(Saved data entries)
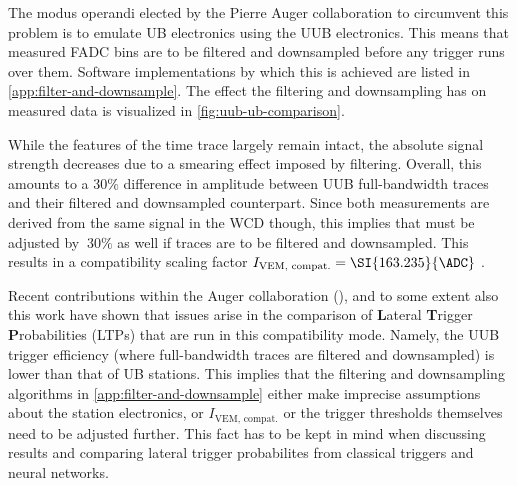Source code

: The modus operandi elected by the Pierre Auger collaboration to circumvent this problem is to emulate UB electronics using the UUB electronics. This means that 
measured FADC bins are to be filtered and downsampled before any trigger runs over them. Software implementations by which this is achieved are listed in 
\autoref{app:filter-and-downsample}. The effect the filtering and downsampling has on measured data is visualized in \autoref{fig:uub-ub-comparison}.

While the features of the time trace largely remain intact, the absolute signal strength decreases due to a smearing effect imposed by filtering. Overall, this
amounts to a $30\%$ difference in amplitude between UUB full-bandwidth traces and their filtered and downsampled counterpart. Since both measurements are derived 
from the same signal in the WCD though, this implies that \Ipeak must be adjusted by $~30\%$ as well if traces are to be filtered and downsampled. This results in 
a compatibility scaling factor $I_\text{VEM, compat.} = \SI{163.235}{\ADC}$ \cite{OfflineSource}.

Recent contributions within the Auger collaboration (\cite{nitzTriggers, quentinComparison}), and to some extent also this work have shown that issues arise in the 
comparison of \textbf{L}ateral \textbf{T}rigger \textbf{P}robabilities (LTPs) that are run in this compatibility mode. Namely, the UUB trigger efficiency (where 
full-bandwidth traces are filtered and downsampled) is lower than that of UB stations. This implies that the filtering and downsampling algorithms in 
\autoref{app:filter-and-downsample} either make imprecise assumptions about the station electronics, or $I_\text{VEM, compat.}$ or the trigger thresholds 
themselves need to be adjusted further. This fact has to be kept in mind when discussing results and comparing lateral trigger probabilites from classical triggers
and neural networks.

§ What to do:
Write the entries out in full and exactly, omitting every picture.

§ Response:
Source code

: The modus operandi elected by the Pierre Auger collaboration to circumvent this problem is to emulate UB electronics using the UUB electronics. This means that 
measured FADC bins are to be filtered and downsampled before any trigger runs over them. Software implementations by which this is achieved are listed in 
\autoref{app:filter-and-downsample}. The effect the filtering and downsampling has on measured data is visualized in \autoref{fig:uub-ub-comparison}.

While the features of the time trace largely remain intact, the absolute signal strength decreases due to a smearing effect imposed by filtering. Overall, this
amounts to a $30\%$ difference in amplitude between UUB full-bandwidth traces and their filtered and downsampled counterpart. Since both measurements are derived 
from the same signal in the WCD though, this implies that \Ipeak must be adjusted by $~30\%$ as well if traces are to be filtered and downsampled. This results in 
a compatibility scaling factor $I_\text{VEM, compat.} = \SI{163.235}{\ADC}$ \cite{OfflineSource}.

Recent contributions within the Auger collaboration (\cite{nitzTriggers, quentinComparison}), and to some extent also this work have shown that issues arise in the 
comparison of \textbf{L}ateral \textbf{T}rigger \textbf{P}robabilities (LTPs) that are run in this compatibility mode. Namely, the UUB trigger efficiency (where 
full-bandwidth traces are filtered and downsampled) is lower than that of UB stations. This implies that the filtering and downsampling algorithms in 
\autoref{app:filter-and-downsample} either make imprecise assumptions about the station electronics, or $I_\text{VEM, compat.}$ or the trigger thresholds 
themselves need to be adjusted further. This fact has to be kept in mind when discussing results and comparing lateral trigger probabilites from classical triggers
and neural networks.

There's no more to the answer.